9. The day of the exam, you'll have to start the 50 VMs and generate a PDF with the credentials required to connect to each VM. To start the 50 VMs, run (the added \[ at the end is to avoid starting the VM that was used to create the template):

   nexus-client vmstart "Exam.*PCO \["

10. Finally, to produce the PDF containing all the credentials to attach to each VM, run (important: the VM must be running):

    nexus-client vmcred2pdf "Exam.*PCO \[" creds.pdf

    creds.pdf contains a table, where each line provides access to a VM: the VM name, the port, the password and a blank cell that should be filled by the student using this VM during the exam. The students must use nexus-client-exam to connect to their VM using the VM's credentials (port and password).
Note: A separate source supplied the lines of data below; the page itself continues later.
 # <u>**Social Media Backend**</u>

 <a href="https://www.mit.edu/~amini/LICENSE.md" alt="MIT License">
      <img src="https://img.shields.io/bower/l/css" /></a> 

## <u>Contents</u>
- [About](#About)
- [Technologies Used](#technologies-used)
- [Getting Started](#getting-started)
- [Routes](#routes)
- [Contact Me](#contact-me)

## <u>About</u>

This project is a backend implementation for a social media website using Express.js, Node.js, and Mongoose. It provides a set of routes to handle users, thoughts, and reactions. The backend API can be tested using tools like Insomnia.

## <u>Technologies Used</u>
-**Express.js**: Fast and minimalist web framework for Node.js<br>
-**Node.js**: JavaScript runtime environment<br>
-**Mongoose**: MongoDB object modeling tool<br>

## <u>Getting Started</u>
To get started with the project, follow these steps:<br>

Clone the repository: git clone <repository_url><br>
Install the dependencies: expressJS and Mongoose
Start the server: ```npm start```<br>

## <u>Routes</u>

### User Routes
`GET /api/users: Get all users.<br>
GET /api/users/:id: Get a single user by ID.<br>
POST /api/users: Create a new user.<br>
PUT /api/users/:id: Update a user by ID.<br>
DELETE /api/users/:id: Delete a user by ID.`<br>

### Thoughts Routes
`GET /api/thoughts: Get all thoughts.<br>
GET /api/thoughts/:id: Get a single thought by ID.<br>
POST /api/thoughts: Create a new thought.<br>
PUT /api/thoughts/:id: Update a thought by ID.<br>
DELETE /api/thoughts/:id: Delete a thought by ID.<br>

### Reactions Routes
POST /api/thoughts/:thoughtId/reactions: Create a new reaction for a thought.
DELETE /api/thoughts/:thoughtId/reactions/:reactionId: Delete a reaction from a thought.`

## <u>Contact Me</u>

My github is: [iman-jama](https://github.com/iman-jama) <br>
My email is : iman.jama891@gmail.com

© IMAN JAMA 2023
11. You can now print the PDF above, cut each line and give each student the strip of paper for a VM's credentials. Don't forget to tell the students to fill out the blank cell with their names! Once a student has completed the exam, they should shutdown the VM and give you the strip of paper back. Note that you can force stopping a VM with nexus-client vmstop although it's not clean and might corrupt the VM's filesystem.